Fundamental Overview
The USD has been generally under pressure since the benign US CPI report last week as the hawkish expectations subsided and the market switched its focus from inflation back to growth. This triggered a positive risk sentiment with risk assets like stocks and bitcoin gaining ground. Such an environment is generally negative for the greenback and positive for commodity currencies like the NZD.
NZDUSD Technical Analysis – Daily Timeframe
On the daily chart, we can see that NZDUSD broke above the trendline following the US CPI report and consolidated around the highs. This has opened the door for a rally into the 0.6217 swing level and should give the buyers more conviction.
NZDUSD Technical Analysis – 4 hour Timeframe
On the 4 hour chart, we can see that from a risk management perspective, the buyers will have a much better risk to reward setup around the upward trendline where they will also find the 50% Fibonacci retracement level for confluence. The sellers, on the other hand, will want to see the price breaking lower to invalidate the bullish setup and position for a drop into the 0.60 handle.
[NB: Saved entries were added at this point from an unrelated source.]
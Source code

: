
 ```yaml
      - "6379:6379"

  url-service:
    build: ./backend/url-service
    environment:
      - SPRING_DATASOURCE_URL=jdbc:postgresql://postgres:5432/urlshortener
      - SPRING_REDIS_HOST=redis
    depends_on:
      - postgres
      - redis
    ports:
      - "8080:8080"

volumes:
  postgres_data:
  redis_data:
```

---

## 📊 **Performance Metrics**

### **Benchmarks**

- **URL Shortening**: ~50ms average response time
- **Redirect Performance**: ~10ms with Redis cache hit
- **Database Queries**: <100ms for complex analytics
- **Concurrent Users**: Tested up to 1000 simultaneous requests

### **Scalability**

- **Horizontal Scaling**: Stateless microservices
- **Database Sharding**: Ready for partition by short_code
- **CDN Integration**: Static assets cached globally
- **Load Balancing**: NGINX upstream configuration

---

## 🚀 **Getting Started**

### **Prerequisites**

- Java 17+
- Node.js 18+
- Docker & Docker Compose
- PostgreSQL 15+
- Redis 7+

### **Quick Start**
NZDUSD Technical Analysis – 1 hour Timeframe
On the 1 hour chart, we can see that we’ve been stuck in a range between the 0.6095 support and 0.6140 resistance. A break to the downside should see the sellers extending the drop into the trendline around the 0.6070 level. On the other hand, a breakout to the upside is unlikely today without a strong catalyst as we have the upper limit of the average daily range right at the resistance.
Upcoming Catalysts
Tomorrow we have the RBNZ policy decision where the central bank is expected to keep everything unchanged. On Thursday, we will get the latest US PMIs and Jobless Claims figures.